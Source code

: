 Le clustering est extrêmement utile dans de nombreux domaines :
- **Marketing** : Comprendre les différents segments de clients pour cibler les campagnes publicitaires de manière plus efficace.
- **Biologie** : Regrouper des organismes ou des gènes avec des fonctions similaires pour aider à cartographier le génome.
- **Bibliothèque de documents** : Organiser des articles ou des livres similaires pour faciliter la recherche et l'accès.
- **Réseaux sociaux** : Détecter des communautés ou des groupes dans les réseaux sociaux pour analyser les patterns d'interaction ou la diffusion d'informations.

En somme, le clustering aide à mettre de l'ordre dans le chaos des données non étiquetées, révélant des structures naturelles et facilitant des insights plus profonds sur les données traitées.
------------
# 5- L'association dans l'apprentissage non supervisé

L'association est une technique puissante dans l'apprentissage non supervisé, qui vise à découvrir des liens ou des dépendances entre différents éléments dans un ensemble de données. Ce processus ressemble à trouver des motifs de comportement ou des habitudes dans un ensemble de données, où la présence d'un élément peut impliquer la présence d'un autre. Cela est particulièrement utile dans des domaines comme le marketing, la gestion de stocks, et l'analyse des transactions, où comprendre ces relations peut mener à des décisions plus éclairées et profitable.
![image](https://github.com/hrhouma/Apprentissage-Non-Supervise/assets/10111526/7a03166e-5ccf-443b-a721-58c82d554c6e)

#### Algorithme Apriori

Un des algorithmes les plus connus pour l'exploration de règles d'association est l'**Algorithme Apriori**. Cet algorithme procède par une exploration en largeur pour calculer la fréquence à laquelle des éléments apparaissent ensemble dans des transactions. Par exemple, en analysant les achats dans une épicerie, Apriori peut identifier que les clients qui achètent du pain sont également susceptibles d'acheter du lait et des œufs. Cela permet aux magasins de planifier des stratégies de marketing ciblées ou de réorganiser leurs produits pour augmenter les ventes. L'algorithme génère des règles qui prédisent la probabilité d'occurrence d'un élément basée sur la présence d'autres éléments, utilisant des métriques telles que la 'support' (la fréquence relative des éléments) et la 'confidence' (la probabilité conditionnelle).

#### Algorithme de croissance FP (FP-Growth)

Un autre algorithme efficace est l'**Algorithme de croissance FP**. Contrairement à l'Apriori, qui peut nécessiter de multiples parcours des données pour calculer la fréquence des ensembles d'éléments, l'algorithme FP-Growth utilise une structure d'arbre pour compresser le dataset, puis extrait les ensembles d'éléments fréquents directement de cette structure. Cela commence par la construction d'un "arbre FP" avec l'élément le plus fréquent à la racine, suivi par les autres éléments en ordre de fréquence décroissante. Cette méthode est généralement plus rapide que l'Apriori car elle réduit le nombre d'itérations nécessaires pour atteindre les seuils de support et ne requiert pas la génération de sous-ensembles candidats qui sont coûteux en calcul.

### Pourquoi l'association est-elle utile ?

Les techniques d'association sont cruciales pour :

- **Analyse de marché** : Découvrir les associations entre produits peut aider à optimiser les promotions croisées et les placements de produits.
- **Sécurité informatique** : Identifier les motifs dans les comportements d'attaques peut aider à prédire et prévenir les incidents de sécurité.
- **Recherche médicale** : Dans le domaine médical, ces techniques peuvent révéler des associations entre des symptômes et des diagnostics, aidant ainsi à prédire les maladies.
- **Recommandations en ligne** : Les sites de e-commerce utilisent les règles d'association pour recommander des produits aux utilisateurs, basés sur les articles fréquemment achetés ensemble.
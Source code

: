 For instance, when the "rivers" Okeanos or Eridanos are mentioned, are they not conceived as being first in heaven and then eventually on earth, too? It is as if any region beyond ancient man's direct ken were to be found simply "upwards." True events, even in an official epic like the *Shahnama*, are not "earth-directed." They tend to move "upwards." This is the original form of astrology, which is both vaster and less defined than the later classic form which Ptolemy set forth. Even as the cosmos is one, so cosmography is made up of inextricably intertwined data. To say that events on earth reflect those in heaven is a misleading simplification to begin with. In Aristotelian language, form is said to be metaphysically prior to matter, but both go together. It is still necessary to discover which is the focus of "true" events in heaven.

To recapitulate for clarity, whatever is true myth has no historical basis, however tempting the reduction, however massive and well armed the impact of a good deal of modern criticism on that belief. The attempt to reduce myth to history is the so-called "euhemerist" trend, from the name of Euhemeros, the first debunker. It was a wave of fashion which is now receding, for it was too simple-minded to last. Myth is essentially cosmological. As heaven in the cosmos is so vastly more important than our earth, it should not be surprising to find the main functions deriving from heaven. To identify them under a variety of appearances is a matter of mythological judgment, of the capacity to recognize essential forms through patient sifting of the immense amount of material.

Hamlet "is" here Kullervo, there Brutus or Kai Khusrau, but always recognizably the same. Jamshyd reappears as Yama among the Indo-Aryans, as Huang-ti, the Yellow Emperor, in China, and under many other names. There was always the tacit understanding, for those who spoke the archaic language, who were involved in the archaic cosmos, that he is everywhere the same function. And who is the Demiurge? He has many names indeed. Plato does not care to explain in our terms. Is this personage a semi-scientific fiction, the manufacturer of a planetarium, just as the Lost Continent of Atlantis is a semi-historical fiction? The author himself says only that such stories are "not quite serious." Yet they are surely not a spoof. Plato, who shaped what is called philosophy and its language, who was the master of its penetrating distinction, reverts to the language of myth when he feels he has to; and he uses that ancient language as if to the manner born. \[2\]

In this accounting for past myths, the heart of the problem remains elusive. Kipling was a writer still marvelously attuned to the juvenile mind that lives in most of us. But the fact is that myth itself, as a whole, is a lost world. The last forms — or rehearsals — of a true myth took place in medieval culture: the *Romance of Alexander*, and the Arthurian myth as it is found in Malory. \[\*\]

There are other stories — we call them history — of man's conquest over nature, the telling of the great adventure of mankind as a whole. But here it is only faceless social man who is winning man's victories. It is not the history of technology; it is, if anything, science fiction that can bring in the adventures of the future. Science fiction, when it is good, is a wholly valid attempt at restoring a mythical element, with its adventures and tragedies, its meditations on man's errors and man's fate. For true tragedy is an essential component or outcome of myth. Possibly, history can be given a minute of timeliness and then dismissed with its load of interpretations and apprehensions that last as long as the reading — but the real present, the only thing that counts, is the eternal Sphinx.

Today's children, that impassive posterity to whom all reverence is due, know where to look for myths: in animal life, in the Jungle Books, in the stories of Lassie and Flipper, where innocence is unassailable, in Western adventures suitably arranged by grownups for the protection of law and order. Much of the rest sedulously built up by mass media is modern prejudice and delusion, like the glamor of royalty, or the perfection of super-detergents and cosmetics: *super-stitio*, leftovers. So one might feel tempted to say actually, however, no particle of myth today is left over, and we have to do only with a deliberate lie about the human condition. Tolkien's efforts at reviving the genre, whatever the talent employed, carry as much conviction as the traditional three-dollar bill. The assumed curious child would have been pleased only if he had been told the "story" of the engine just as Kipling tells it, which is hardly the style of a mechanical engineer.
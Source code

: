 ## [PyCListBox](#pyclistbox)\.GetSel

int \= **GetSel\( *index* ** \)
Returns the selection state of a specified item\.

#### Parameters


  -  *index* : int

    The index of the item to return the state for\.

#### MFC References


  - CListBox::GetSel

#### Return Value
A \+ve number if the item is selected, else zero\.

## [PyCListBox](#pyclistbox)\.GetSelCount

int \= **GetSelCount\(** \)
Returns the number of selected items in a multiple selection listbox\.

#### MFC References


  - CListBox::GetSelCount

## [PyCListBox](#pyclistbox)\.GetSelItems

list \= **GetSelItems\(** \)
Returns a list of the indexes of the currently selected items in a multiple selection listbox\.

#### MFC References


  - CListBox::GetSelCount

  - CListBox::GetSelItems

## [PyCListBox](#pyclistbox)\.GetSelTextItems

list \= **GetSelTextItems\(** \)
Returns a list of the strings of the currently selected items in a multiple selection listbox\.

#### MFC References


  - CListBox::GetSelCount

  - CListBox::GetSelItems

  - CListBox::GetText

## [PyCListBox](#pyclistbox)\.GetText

============

Word for word, output the lines of the data from its first line through the line where "# 5- L'association" appears, and stop there.

• ANSWER FOR THIS EXERCISE
Source code

: Le clustering est extrêmement utile dans de nombreux domaines :
- **Marketing** : Comprendre les différents segments de clients pour cibler les campagnes publicitaires de manière plus efficace.
- **Biologie** : Regrouper des organismes ou des gènes avec des fonctions similaires pour aider à cartographier le génome.
- **Bibliothèque de documents** : Organiser des articles ou des livres similaires pour faciliter la recherche et l'accès.
- **Réseaux sociaux** : Détecter des communautés ou des groupes dans les réseaux sociaux pour analyser les patterns d'interaction ou la diffusion d'informations.

En somme, le clustering aide à mettre de l'ordre dans le chaos des données non étiquetées, révélant des structures naturelles et facilitant des insights plus profonds sur les données traitées.
------------
# 5- L'association dans l'apprentissage non supervisé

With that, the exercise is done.